§ **SUPPLIED RECORDS**:
Content starts

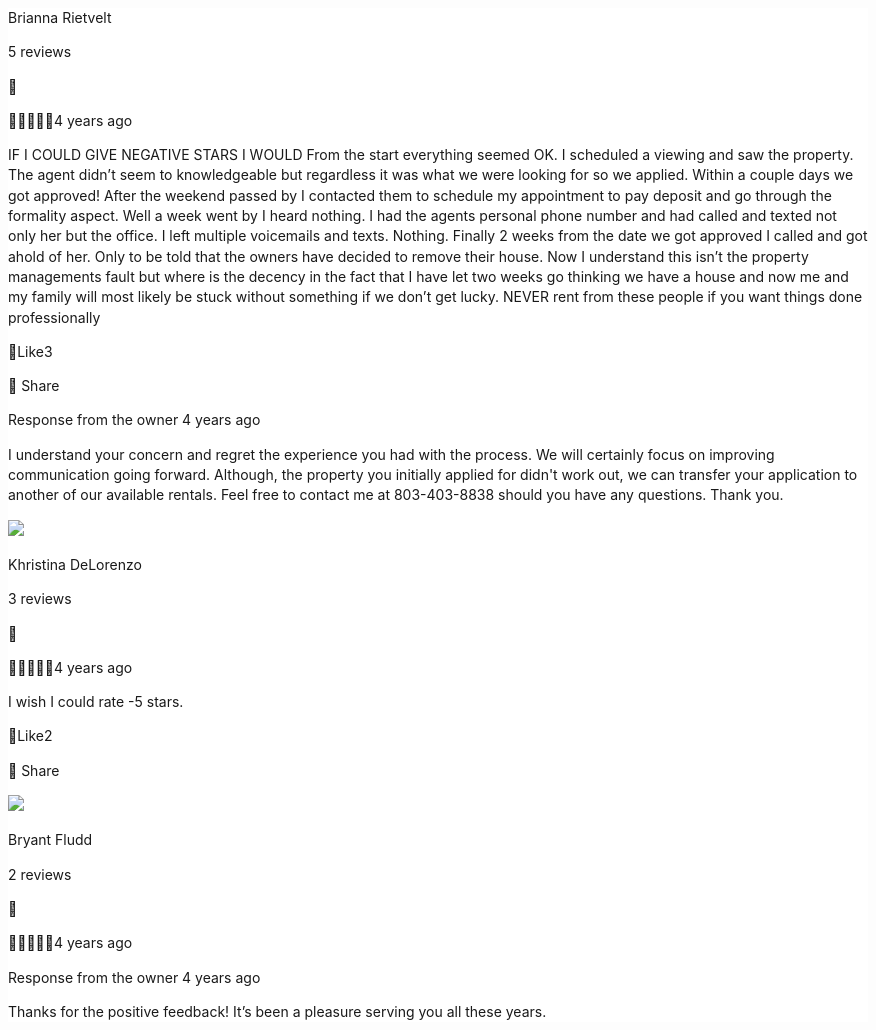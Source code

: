 Brianna Rietvelt

5 reviews



4 years ago

IF I COULD GIVE NEGATIVE STARS I WOULD From the start everything seemed OK. I scheduled a viewing and saw the property. The agent didn’t seem to knowledgeable but regardless it was what we were looking for so we applied. Within a couple days we got approved! After the weekend passed by I contacted them to schedule my appointment to pay deposit and go through the formality aspect. Well a week went by I heard nothing. I had the agents personal phone number and had called and texted not only her but the office. I left multiple voicemails and texts. Nothing. Finally 2 weeks from the date we got approved I called and got ahold of her. Only to be told that the owners have decided to remove their house. Now I understand this isn’t the property managements fault but where is the decency in the fact that I have let two weeks go thinking we have a house and now me and my family will most likely be stuck without something if we don’t get lucky. NEVER rent from these people if you want things done professionally

Like3

 Share

Response from the owner 4 years ago

I understand your concern and regret the experience you had with the process. We will certainly focus on improving communication going forward. Although, the property you initially applied for didn't work out, we can transfer your application to another of our available rentals. Feel free to contact me at 803-403-8838 should you have any questions. Thank you.

![](https://lh3.googleusercontent.com/a/ACg8ocLbQZeO0Om4Ma5Hj-5K3pT4jw1x2Wt9lc0yL1-OKGeLXMMB1A=w36-h36-p-rp-mo-br100)

Khristina DeLorenzo

3 reviews



4 years ago

I wish I could rate -5 stars.

Like2

 Share

![](https://lh3.googleusercontent.com/a/ACg8ocLesaPs-CIUR3NjvIEc4n344ppsh5UaMGOJaEUeLjnQ-vXbLg=w36-h36-p-rp-mo-br100)

Bryant Fludd

2 reviews



4 years ago

Response from the owner 4 years ago

Thanks for the positive feedback! It’s been a pleasure serving you all these years.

Content ends

§ **ASSIGNED TASK**: Omit the pictures, then output the rest of the listing exactly.

§ **RESPONSE BOX**:
Source code

: Brianna Rietvelt

5 reviews



4 years ago

IF I COULD GIVE NEGATIVE STARS I WOULD From the start everything seemed OK. I scheduled a viewing and saw the property. The agent didn’t seem to knowledgeable but regardless it was what we were looking for so we applied. Within a couple days we got approved! After the weekend passed by I contacted them to schedule my appointment to pay deposit and go through the formality aspect. Well a week went by I heard nothing. I had the agents personal phone number and had called and texted not only her but the office. I left multiple voicemails and texts. Nothing. Finally 2 weeks from the date we got approved I called and got ahold of her. Only to be told that the owners have decided to remove their house. Now I understand this isn’t the property managements fault but where is the decency in the fact that I have let two weeks go thinking we have a house and now me and my family will most likely be stuck without something if we don’t get lucky. NEVER rent from these people if you want things done professionally

Like3

 Share

Response from the owner 4 years ago

I understand your concern and regret the experience you had with the process. We will certainly focus on improving communication going forward. Although, the property you initially applied for didn't work out, we can transfer your application to another of our available rentals. Feel free to contact me at 803-403-8838 should you have any questions. Thank you.

![](https://lh3.googleusercontent.com/a/ACg8ocLbQZeO0Om4Ma5Hj-5K3pT4jw1x2Wt9lc0yL1-OKGeLXMMB1A=w36-h36-p-rp-mo-br100)

Khristina DeLorenzo

3 reviews



4 years ago

I wish I could rate -5 stars.

Like2

 Share

![](https://lh3.googleusercontent.com/a/ACg8ocLesaPs-CIUR3NjvIEc4n344ppsh5UaMGOJaEUeLjnQ-vXbLg=w36-h36-p-rp-mo-br100)

Bryant Fludd

2 reviews



4 years ago

Response from the owner 4 years ago

Thanks for the positive feedback! It’s been a pleasure serving you all these years.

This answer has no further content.